Work request: Copy out the data word for word. The images are not part of the copy.
◆ ◆ ◆ ◆ ◆
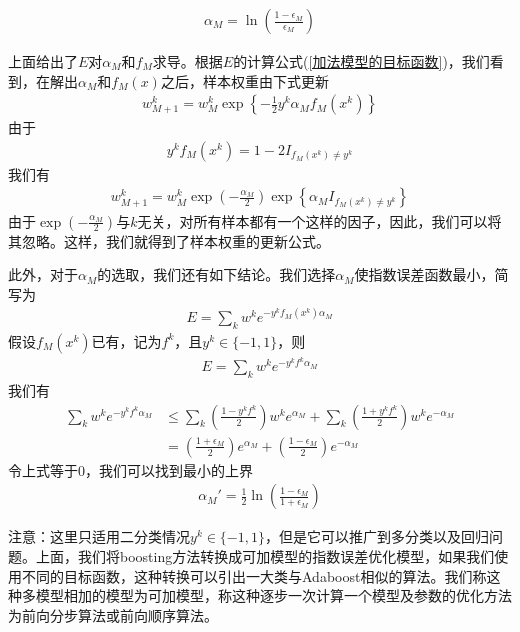          \begin{align*}
          \alpha_M= \ln \left( \frac{1-\epsilon_M}{\epsilon_M} \right)
          \end{align*}
          \par
          上面给出了$E$对$\alpha_M$和$f_M$求导。根据$E$的计算公式(\ref{加法模型的目标函数})，我们看到，在解出$\alpha_M$和$f_M(x)$之后，样本权重由下式更新
          \begin{align*}
          w_{M+1}^k = w_M^k \exp\left\{-\frac{1}{2} y^k \alpha_M f_M(x^k)  \right\}
          \end{align*}
          由于
          \begin{align*}
          y^k f_M(x^k) = 1-2 I_{f_M(x^k)\neq y^k}
          \end{align*}
          我们有
          \begin{align*}
          w_{M+1}^k = w_M^k\exp \left(- \frac{\alpha_M}{2} \right) \exp\left\{\alpha_M I_{f_M(x^k) \neq y^k}\right\}
          \end{align*}
          由于$\exp (- \frac{\alpha_M}{2} )$与$k$无关，对所有样本都有一个这样的因子，因此，我们可以将其忽略。这样，我们就得到了样本权重的更新公式。
          \par
          此外，对于$\alpha_M$的选取，我们还有如下结论。我们选择$\alpha_M$使指数误差函数最小，简写为
          \begin{align*}
          E = \sum_k w^k e^{-y^k f_M(x^k)\alpha_M}
          \end{align*}
          假设$f_M(x^k)$已有，记为$f^k$，且$y^k\in \{-1,1\}$，则
          \begin{align*}
          E = \sum_k w^k e^{-y^k f^k \alpha_M}
          \end{align*}
          我们有
          \begin{align*}
          \sum_k w^k e^{-y^k f^k \alpha_M} & \leqslant \sum_k \left( \frac{1-y^k f^k}{2} \right)w^k e^{\alpha_M} + \sum_k \left( \frac{1+y^k f^k}{2} \right) w^k e^{-\alpha_M} \\
          & = \left( \frac{1+\epsilon_M}{2} \right) e^{\alpha_M} + \left( \frac{1-\epsilon_M}{2} \right) e^{-\alpha_M}
          \end{align*}
          令上式等于0，我们可以找到最小的上界
          \begin{align*}
          \alpha_M' = \frac{1}{2}\ln \left( \frac{1-\epsilon_M}{1+\epsilon_M} \right)
          \end{align*}
          \par
          注意：这里只适用二分类情况$y^k\in \{-1,1\}$，但是它可以推广到多分类以及回归问题。上面，我们将boosting方法转换成可加模型的指数误差优化模型，如果我们使用不同的目标函数，这种转换可以引出一大类与Adaboost相似的算法。我们称这种多模型相加的模型为可加模型，称这种逐步一次计算一个模型及参数的优化方法为前向分步算法或前向顺序算法。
◆ ◆ ◆ ◆ ◆
The completed task:
          \begin{align*}
          \alpha_M= \ln \left( \frac{1-\epsilon_M}{\epsilon_M} \right)
          \end{align*}
          \par
          上面给出了$E$对$\alpha_M$和$f_M$求导。根据$E$的计算公式(\ref{加法模型的目标函数})，我们看到，在解出$\alpha_M$和$f_M(x)$之后，样本权重由下式更新
          \begin{align*}
          w_{M+1}^k = w_M^k \exp\left\{-\frac{1}{2} y^k \alpha_M f_M(x^k)  \right\}
          \end{align*}
          由于
          \begin{align*}
          y^k f_M(x^k) = 1-2 I_{f_M(x^k)\neq y^k}
          \end{align*}
          我们有
          \begin{align*}
          w_{M+1}^k = w_M^k\exp \left(- \frac{\alpha_M}{2} \right) \exp\left\{\alpha_M I_{f_M(x^k) \neq y^k}\right\}
          \end{align*}
          由于$\exp (- \frac{\alpha_M}{2} )$与$k$无关，对所有样本都有一个这样的因子，因此，我们可以将其忽略。这样，我们就得到了样本权重的更新公式。
          \par
          此外，对于$\alpha_M$的选取，我们还有如下结论。我们选择$\alpha_M$使指数误差函数最小，简写为
          \begin{align*}
          E = \sum_k w^k e^{-y^k f_M(x^k)\alpha_M}
          \end{align*}
          假设$f_M(x^k)$已有，记为$f^k$，且$y^k\in \{-1,1\}$，则
          \begin{align*}
          E = \sum_k w^k e^{-y^k f^k \alpha_M}
          \end{align*}
          我们有
          \begin{align*}
          \sum_k w^k e^{-y^k f^k \alpha_M} & \leqslant \sum_k \left( \frac{1-y^k f^k}{2} \right)w^k e^{\alpha_M} + \sum_k \left( \frac{1+y^k f^k}{2} \right) w^k e^{-\alpha_M} \\
          & = \left( \frac{1+\epsilon_M}{2} \right) e^{\alpha_M} + \left( \frac{1-\epsilon_M}{2} \right) e^{-\alpha_M}
          \end{align*}
          令上式等于0，我们可以找到最小的上界
          \begin{align*}
          \alpha_M' = \frac{1}{2}\ln \left( \frac{1-\epsilon_M}{1+\epsilon_M} \right)
          \end{align*}
          \par
          注意：这里只适用二分类情况$y^k\in \{-1,1\}$，但是它可以推广到多分类以及回归问题。上面，我们将boosting方法转换成可加模型的指数误差优化模型，如果我们使用不同的目标函数，这种转换可以引出一大类与Adaboost相似的算法。我们称这种多模型相加的模型为可加模型，称这种逐步一次计算一个模型及参数的优化方法为前向分步算法或前向顺序算法。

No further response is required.